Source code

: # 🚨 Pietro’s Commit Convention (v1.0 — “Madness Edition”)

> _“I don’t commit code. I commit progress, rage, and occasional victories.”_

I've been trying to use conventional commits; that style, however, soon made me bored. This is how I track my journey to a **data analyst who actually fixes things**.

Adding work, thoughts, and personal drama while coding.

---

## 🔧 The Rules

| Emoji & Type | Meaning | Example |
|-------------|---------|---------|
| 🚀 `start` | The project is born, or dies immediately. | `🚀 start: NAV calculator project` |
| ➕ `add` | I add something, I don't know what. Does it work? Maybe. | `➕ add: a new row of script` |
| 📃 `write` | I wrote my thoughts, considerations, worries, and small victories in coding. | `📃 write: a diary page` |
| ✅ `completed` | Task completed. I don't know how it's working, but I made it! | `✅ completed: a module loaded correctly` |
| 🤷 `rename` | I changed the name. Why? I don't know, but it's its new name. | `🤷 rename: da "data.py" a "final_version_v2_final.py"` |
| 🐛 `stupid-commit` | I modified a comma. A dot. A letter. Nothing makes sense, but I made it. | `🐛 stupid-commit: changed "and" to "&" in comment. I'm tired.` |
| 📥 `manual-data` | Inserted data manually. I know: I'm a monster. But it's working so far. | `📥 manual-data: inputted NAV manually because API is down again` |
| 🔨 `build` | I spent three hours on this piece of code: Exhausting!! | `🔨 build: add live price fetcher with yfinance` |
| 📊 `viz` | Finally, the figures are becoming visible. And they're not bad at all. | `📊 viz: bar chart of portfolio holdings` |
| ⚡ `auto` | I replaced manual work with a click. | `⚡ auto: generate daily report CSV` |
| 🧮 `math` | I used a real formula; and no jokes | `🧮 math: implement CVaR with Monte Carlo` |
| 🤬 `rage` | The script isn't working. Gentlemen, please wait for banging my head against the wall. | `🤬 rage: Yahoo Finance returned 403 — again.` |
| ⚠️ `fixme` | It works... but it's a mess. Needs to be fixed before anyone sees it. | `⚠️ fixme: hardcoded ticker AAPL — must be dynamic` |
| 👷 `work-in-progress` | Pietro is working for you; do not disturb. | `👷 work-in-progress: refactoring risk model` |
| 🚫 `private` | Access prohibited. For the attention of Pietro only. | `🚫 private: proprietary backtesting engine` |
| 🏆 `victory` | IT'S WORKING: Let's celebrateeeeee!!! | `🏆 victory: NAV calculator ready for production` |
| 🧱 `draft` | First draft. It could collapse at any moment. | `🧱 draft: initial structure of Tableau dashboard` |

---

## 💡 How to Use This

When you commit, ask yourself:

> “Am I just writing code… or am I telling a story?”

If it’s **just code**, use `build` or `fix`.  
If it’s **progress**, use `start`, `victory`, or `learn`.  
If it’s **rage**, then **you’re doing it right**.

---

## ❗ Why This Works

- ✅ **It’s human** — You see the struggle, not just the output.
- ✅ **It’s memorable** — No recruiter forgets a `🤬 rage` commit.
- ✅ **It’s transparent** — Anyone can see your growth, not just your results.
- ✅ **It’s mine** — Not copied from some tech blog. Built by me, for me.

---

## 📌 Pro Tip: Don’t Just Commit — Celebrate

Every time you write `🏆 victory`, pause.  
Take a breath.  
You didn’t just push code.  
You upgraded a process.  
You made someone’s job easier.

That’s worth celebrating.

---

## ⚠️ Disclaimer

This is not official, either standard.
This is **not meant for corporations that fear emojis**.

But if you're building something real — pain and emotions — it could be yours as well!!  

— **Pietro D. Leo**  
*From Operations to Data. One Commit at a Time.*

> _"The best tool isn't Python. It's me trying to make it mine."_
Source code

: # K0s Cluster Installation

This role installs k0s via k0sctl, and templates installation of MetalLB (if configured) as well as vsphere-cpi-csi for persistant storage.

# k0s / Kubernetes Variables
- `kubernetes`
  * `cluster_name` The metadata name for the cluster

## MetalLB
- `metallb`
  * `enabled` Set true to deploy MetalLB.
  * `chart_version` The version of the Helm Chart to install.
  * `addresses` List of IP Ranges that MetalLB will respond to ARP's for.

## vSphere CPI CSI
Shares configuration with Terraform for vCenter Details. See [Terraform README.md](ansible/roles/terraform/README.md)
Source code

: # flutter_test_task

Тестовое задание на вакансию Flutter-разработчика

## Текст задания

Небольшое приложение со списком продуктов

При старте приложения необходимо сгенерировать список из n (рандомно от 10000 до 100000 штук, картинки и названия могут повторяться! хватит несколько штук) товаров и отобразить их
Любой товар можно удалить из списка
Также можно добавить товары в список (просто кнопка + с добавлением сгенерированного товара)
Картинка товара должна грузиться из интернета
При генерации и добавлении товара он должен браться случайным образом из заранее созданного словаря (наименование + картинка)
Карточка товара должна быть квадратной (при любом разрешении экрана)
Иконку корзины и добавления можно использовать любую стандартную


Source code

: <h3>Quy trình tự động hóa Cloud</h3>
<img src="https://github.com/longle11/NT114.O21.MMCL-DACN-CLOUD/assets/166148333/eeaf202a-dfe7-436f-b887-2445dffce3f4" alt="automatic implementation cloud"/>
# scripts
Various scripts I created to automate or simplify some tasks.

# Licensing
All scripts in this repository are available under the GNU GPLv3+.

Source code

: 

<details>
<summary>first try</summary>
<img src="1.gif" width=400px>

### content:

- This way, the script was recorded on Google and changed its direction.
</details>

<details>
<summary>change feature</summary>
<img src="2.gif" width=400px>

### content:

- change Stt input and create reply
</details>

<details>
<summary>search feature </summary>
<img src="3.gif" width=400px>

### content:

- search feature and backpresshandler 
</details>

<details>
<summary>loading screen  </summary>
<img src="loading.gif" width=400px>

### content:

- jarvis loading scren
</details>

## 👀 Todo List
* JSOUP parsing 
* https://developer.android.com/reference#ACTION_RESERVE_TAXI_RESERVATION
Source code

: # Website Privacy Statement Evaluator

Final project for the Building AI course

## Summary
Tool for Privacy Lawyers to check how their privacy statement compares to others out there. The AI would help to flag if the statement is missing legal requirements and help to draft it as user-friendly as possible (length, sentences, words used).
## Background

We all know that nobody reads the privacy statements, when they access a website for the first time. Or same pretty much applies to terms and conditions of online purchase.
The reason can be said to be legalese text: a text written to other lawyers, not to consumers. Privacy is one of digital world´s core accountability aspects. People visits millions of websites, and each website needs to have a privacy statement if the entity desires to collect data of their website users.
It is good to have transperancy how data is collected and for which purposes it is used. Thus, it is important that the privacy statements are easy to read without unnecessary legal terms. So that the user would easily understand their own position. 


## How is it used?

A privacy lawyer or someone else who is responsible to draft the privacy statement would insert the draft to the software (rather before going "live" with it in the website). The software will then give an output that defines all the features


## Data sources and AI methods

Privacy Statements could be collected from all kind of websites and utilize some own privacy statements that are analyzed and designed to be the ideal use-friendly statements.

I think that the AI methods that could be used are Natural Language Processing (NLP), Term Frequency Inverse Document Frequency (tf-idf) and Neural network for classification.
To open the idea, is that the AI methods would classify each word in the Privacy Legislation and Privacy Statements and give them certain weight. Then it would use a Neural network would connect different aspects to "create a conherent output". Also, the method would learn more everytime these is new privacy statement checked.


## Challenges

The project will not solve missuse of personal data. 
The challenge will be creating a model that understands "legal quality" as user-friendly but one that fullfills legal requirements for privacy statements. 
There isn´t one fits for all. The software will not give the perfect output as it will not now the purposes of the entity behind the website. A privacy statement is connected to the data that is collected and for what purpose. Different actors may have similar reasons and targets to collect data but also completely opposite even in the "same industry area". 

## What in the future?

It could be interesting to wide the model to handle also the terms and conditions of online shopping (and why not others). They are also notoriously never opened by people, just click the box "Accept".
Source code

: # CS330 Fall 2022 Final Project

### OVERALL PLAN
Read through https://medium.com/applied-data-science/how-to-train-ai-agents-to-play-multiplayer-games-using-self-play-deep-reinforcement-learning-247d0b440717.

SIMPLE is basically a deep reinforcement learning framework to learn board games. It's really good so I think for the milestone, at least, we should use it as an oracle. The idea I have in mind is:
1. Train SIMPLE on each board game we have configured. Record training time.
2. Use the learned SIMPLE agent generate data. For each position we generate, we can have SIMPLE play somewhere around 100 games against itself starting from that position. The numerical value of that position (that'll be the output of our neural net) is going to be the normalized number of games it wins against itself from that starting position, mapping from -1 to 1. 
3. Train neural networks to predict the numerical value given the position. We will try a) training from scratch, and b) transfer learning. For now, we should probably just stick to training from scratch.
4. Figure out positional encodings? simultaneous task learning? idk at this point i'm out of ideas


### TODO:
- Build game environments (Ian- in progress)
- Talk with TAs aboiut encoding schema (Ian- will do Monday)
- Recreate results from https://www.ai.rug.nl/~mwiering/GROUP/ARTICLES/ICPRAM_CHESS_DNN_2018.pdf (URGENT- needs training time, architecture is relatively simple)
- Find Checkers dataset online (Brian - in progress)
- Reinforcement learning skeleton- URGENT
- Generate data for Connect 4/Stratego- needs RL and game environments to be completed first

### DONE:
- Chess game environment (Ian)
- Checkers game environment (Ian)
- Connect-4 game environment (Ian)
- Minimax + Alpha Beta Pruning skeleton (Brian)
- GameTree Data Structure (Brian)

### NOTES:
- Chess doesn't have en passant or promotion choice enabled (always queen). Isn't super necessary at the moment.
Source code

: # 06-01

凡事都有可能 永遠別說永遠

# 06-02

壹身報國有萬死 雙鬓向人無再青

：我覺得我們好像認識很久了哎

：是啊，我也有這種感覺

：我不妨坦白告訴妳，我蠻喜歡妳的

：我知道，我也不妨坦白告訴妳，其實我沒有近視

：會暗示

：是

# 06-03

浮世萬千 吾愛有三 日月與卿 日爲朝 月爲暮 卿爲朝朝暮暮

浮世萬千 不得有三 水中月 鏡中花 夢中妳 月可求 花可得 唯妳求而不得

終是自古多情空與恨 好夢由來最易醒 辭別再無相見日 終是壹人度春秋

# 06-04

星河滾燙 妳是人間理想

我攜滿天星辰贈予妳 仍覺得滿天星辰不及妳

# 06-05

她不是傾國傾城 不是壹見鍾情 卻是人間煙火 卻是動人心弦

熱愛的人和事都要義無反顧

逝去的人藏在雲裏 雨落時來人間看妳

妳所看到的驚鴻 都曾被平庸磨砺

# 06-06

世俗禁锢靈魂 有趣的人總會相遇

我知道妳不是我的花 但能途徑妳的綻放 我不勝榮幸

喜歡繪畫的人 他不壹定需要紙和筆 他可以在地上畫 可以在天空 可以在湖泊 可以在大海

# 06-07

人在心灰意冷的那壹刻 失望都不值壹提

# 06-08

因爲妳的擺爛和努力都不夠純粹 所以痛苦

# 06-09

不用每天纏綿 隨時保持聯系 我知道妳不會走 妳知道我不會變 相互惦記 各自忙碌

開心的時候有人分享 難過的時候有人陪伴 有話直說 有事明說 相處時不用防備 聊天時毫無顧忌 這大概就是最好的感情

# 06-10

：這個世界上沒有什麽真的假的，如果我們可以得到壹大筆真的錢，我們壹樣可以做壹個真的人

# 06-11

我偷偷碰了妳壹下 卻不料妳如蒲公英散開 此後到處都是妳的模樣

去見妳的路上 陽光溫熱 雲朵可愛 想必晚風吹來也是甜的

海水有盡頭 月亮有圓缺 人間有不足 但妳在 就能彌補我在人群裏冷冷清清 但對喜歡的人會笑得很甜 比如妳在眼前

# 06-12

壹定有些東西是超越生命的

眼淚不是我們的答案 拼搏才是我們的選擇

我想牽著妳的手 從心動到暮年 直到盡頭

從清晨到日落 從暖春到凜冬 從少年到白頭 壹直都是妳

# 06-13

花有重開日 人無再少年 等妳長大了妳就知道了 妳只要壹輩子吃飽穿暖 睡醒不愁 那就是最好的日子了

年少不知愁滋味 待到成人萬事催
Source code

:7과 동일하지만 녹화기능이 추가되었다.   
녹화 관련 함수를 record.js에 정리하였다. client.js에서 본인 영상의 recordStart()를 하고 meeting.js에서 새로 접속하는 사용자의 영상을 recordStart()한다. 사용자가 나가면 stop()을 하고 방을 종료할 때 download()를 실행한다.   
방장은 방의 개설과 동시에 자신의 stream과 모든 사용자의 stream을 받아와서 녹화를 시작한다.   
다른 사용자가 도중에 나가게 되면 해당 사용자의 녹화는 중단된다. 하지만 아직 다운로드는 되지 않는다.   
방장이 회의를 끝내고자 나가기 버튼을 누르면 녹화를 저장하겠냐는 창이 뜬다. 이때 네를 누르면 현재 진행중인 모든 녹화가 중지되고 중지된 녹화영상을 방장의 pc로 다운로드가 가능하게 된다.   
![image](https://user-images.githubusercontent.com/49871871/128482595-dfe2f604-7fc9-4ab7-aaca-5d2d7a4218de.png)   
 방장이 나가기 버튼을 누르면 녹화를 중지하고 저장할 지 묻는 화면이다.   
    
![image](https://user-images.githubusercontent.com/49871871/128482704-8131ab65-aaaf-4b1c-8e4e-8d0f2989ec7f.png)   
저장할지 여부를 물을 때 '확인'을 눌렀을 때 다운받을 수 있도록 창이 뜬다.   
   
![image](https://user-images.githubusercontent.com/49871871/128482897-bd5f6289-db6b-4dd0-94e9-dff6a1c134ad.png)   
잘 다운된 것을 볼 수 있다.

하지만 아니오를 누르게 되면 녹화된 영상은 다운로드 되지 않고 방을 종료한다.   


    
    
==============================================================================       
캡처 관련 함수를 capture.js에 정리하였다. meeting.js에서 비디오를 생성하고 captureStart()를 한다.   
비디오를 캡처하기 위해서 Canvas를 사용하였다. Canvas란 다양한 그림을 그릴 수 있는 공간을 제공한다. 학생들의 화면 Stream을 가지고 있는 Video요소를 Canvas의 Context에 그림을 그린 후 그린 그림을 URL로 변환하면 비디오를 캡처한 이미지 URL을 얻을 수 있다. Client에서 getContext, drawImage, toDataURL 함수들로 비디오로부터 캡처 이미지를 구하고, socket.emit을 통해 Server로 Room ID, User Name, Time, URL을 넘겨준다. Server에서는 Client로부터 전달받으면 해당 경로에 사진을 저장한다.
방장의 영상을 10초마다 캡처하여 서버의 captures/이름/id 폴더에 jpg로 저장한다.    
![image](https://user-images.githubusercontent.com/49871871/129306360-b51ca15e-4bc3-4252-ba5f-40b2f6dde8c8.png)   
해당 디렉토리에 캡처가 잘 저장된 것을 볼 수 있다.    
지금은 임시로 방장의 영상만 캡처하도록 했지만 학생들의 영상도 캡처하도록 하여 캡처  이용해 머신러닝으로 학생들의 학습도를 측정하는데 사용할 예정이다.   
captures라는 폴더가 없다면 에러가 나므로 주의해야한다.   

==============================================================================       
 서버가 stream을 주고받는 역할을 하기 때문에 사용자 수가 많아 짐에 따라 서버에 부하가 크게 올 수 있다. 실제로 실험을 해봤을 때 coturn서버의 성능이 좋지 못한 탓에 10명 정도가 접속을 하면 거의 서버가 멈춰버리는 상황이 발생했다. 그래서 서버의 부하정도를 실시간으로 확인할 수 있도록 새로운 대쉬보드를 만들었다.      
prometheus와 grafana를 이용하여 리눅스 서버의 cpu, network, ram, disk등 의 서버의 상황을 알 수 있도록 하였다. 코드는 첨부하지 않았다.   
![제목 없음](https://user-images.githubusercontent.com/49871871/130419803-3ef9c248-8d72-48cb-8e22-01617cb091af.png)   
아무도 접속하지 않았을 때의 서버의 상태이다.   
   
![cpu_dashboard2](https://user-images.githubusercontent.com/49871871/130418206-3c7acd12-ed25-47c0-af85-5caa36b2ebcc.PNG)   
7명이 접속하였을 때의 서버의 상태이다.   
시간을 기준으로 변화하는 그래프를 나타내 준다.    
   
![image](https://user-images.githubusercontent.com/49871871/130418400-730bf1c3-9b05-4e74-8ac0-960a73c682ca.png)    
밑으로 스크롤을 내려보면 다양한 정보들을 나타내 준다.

--*--

## WHAT THE TASK REQUIRES
Could you set down, exactly as written, the lines above between the one holding "我偷偷碰了妳壹下 卻不料妳如蒲公英散開 此後到處都是妳的模樣" and the one holding "방장이 회의를 끝내고자", inclusive, and nothing more?

## THE COMPLETED TASK
我偷偷碰了妳壹下 卻不料妳如蒲公英散開 此後到處都是妳的模樣

去見妳的路上 陽光溫熱 雲朵可愛 想必晚風吹來也是甜的

海水有盡頭 月亮有圓缺 人間有不足 但妳在 就能彌補我在人群裏冷冷清清 但對喜歡的人會笑得很甜 比如妳在眼前

# 06-12

壹定有些東西是超越生命的

眼淚不是我們的答案 拼搏才是我們的選擇

我想牽著妳的手 從心動到暮年 直到盡頭

從清晨到日落 從暖春到凜冬 從少年到白頭 壹直都是妳

# 06-13

花有重開日 人無再少年 等妳長大了妳就知道了 妳只要壹輩子吃飽穿暖 睡醒不愁 那就是最好的日子了

年少不知愁滋味 待到成人萬事催
Source code

:7과 동일하지만 녹화기능이 추가되었다.   
녹화 관련 함수를 record.js에 정리하였다. client.js에서 본인 영상의 recordStart()를 하고 meeting.js에서 새로 접속하는 사용자의 영상을 recordStart()한다. 사용자가 나가면 stop()을 하고 방을 종료할 때 download()를 실행한다.   
방장은 방의 개설과 동시에 자신의 stream과 모든 사용자의 stream을 받아와서 녹화를 시작한다.   
다른 사용자가 도중에 나가게 되면 해당 사용자의 녹화는 중단된다. 하지만 아직 다운로드는 되지 않는다.   
방장이 회의를 끝내고자 나가기 버튼을 누르면 녹화를 저장하겠냐는 창이 뜬다. 이때 네를 누르면 현재 진행중인 모든 녹화가 중지되고 중지된 녹화영상을 방장의 pc로 다운로드가 가능하게 된다.   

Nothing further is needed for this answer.